**Stored items:**
---*---
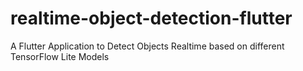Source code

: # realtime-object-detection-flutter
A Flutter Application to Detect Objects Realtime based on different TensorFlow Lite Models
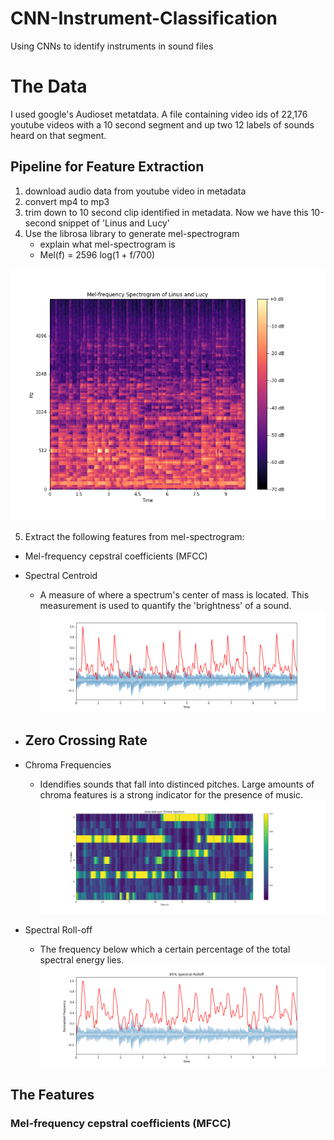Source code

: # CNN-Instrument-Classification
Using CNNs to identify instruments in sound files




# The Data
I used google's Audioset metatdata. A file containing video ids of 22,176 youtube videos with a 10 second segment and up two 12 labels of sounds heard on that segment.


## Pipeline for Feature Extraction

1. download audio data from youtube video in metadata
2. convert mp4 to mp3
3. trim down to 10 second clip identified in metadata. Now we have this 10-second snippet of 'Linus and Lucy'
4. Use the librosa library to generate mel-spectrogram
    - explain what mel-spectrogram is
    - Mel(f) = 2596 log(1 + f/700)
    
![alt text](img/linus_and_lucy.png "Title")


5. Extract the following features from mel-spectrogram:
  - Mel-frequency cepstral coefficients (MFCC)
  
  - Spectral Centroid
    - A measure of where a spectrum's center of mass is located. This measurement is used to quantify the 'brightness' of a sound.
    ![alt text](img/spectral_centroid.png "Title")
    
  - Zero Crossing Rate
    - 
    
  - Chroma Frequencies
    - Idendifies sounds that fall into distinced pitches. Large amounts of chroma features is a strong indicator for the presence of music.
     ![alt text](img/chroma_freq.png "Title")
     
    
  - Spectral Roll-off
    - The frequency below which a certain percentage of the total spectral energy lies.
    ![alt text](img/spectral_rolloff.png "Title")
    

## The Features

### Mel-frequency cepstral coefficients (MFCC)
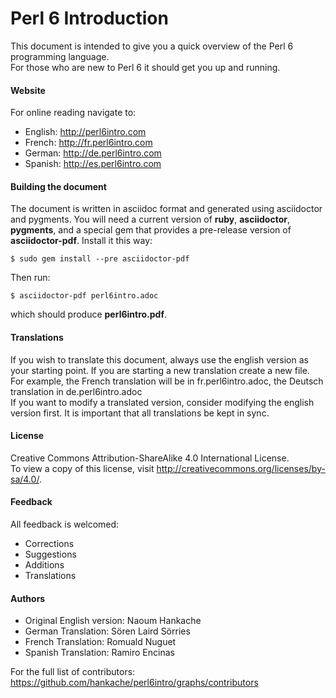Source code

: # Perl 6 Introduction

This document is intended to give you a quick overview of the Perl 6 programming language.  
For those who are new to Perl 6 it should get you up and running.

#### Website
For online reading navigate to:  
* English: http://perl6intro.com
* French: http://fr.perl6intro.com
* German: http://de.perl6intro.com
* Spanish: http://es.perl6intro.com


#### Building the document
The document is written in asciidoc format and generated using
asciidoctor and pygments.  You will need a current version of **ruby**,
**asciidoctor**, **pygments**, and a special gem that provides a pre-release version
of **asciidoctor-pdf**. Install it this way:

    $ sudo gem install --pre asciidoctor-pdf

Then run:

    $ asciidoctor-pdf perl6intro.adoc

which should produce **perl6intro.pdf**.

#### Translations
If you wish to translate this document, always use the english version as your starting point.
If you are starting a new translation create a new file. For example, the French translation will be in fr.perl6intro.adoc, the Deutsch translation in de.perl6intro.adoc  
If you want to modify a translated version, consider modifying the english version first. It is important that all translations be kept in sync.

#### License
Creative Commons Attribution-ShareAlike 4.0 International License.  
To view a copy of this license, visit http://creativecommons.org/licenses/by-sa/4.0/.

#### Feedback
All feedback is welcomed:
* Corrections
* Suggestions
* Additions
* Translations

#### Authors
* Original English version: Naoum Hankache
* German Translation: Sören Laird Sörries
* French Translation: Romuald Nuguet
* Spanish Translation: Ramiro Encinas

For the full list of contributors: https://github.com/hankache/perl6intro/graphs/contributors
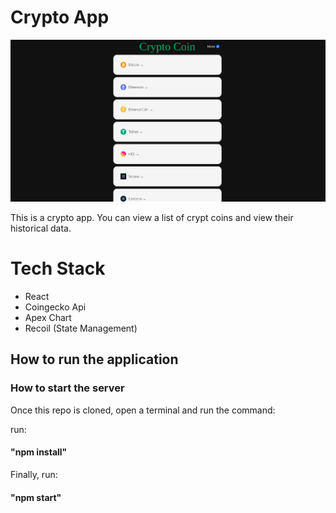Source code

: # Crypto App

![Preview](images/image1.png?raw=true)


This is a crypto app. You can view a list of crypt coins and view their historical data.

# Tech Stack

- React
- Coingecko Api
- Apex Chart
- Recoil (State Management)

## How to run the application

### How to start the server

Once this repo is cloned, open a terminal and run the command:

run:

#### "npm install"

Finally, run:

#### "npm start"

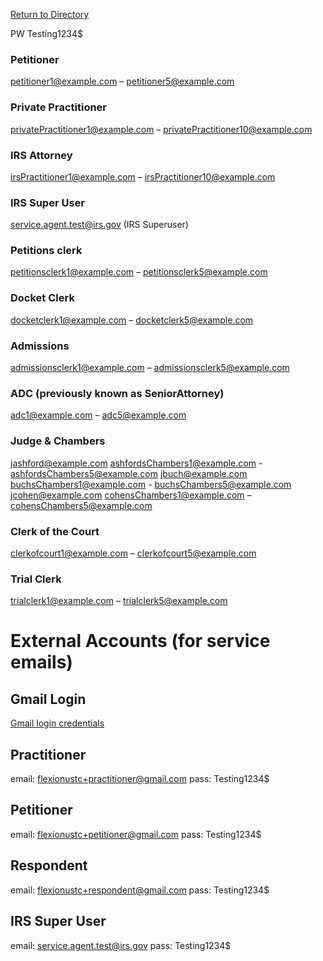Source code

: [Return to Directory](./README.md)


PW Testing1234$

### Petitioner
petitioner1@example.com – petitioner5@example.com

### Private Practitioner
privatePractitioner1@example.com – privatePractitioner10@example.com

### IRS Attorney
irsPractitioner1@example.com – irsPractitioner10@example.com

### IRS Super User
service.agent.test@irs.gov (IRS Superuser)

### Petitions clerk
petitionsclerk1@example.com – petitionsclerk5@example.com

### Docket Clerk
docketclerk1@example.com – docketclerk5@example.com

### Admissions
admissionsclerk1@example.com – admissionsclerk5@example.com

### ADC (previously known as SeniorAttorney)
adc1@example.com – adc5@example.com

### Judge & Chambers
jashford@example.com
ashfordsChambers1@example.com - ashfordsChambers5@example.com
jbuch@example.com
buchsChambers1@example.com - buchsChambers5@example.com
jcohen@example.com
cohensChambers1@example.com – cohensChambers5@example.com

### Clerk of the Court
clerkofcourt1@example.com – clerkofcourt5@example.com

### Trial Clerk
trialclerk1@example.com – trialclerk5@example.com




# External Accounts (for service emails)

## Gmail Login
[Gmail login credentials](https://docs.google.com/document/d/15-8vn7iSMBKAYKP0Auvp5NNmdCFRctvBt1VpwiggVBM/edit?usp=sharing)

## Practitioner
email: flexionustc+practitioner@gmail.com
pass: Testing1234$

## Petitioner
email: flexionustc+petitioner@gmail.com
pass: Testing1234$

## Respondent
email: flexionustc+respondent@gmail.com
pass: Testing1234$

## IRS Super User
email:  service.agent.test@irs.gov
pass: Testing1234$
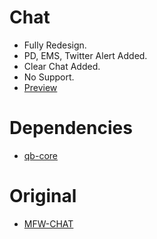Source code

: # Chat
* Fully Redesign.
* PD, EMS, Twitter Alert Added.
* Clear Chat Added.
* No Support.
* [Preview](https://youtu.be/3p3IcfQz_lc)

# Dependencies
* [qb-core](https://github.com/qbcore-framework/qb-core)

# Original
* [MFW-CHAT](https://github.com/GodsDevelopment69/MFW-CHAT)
---*---
**Instructions to follow:**
Since the pictures are not wanted, set down only the rest of each record, exactly as above.

**Output below:**
Source code

: # realtime-object-detection-flutter
A Flutter Application to Detect Objects Realtime based on different TensorFlow Lite Models
Source code

: # CNN-Instrument-Classification
Using CNNs to identify instruments in sound files




# The Data
I used google's Audioset metatdata. A file containing video ids of 22,176 youtube videos with a 10 second segment and up two 12 labels of sounds heard on that segment.


## Pipeline for Feature Extraction

1. download audio data from youtube video in metadata
2. convert mp4 to mp3
3. trim down to 10 second clip identified in metadata. Now we have this 10-second snippet of 'Linus and Lucy'
4. Use the librosa library to generate mel-spectrogram
    - explain what mel-spectrogram is
    - Mel(f) = 2596 log(1 + f/700)
    
![alt text](img/linus_and_lucy.png "Title")


5. Extract the following features from mel-spectrogram:
  - Mel-frequency cepstral coefficients (MFCC)
  
  - Spectral Centroid
    - A measure of where a spectrum's center of mass is located. This measurement is used to quantify the 'brightness' of a sound.
    ![alt text](img/spectral_centroid.png "Title")
    
  - Zero Crossing Rate
    - 
    
  - Chroma Frequencies
    - Idendifies sounds that fall into distinced pitches. Large amounts of chroma features is a strong indicator for the presence of music.
     ![alt text](img/chroma_freq.png "Title")
     
    
  - Spectral Roll-off
    - The frequency below which a certain percentage of the total spectral energy lies.
    ![alt text](img/spectral_rolloff.png "Title")
    

## The Features

### Mel-frequency cepstral coefficients (MFCC)
Source code

: # Perl 6 Introduction

This document is intended to give you a quick overview of the Perl 6 programming language.  
For those who are new to Perl 6 it should get you up and running.

#### Website
For online reading navigate to:  
* English: http://perl6intro.com
* French: http://fr.perl6intro.com
* German: http://de.perl6intro.com
* Spanish: http://es.perl6intro.com


#### Building the document
The document is written in asciidoc format and generated using
asciidoctor and pygments.  You will need a current version of **ruby**,
**asciidoctor**, **pygments**, and a special gem that provides a pre-release version
of **asciidoctor-pdf**. Install it this way:

    $ sudo gem install --pre asciidoctor-pdf

Then run:

    $ asciidoctor-pdf perl6intro.adoc

which should produce **perl6intro.pdf**.

#### Translations
If you wish to translate this document, always use the english version as your starting point.
If you are starting a new translation create a new file. For example, the French translation will be in fr.perl6intro.adoc, the Deutsch translation in de.perl6intro.adoc  
If you want to modify a translated version, consider modifying the english version first. It is important that all translations be kept in sync.

#### License
Creative Commons Attribution-ShareAlike 4.0 International License.  
To view a copy of this license, visit http://creativecommons.org/licenses/by-sa/4.0/.

#### Feedback
All feedback is welcomed:
* Corrections
* Suggestions
* Additions
* Translations

#### Authors
* Original English version: Naoum Hankache
* German Translation: Sören Laird Sörries
* French Translation: Romuald Nuguet
* Spanish Translation: Ramiro Encinas

For the full list of contributors: https://github.com/hankache/perl6intro/graphs/contributors
Source code

: # Crypto App

![Preview](images/image1.png?raw=true)


This is a crypto app. You can view a list of crypt coins and view their historical data.

# Tech Stack

- React
- Coingecko Api
- Apex Chart
- Recoil (State Management)

## How to run the application

### How to start the server

Once this repo is cloned, open a terminal and run the command:

run:

#### "npm install"

Finally, run:

#### "npm start"

Source code

: [Return to Directory](./README.md)


PW Testing1234$

### Petitioner
petitioner1@example.com – petitioner5@example.com

### Private Practitioner
privatePractitioner1@example.com – privatePractitioner10@example.com

### IRS Attorney
irsPractitioner1@example.com – irsPractitioner10@example.com

### IRS Super User
service.agent.test@irs.gov (IRS Superuser)

### Petitions clerk
petitionsclerk1@example.com – petitionsclerk5@example.com

### Docket Clerk
docketclerk1@example.com – docketclerk5@example.com

### Admissions
admissionsclerk1@example.com – admissionsclerk5@example.com

### ADC (previously known as SeniorAttorney)
adc1@example.com – adc5@example.com

### Judge & Chambers
jashford@example.com
ashfordsChambers1@example.com - ashfordsChambers5@example.com
jbuch@example.com
buchsChambers1@example.com - buchsChambers5@example.com
jcohen@example.com
cohensChambers1@example.com – cohensChambers5@example.com

### Clerk of the Court
clerkofcourt1@example.com – clerkofcourt5@example.com

### Trial Clerk
trialclerk1@example.com – trialclerk5@example.com




# External Accounts (for service emails)

## Gmail Login
[Gmail login credentials](https://docs.google.com/document/d/15-8vn7iSMBKAYKP0Auvp5NNmdCFRctvBt1VpwiggVBM/edit?usp=sharing)

## Practitioner
email: flexionustc+practitioner@gmail.com
pass: Testing1234$

## Petitioner
email: flexionustc+petitioner@gmail.com
pass: Testing1234$

## Respondent
email: flexionustc+respondent@gmail.com
pass: Testing1234$

## IRS Super User
email:  service.agent.test@irs.gov
pass: Testing1234$
Source code

: # Chat
* Fully Redesign.
* PD, EMS, Twitter Alert Added.
* Clear Chat Added.
* No Support.
* [Preview](https://youtu.be/3p3IcfQz_lc)

# Dependencies
* [qb-core](https://github.com/qbcore-framework/qb-core)

# Original
* [MFW-CHAT](https://github.com/GodsDevelopment69/MFW-CHAT)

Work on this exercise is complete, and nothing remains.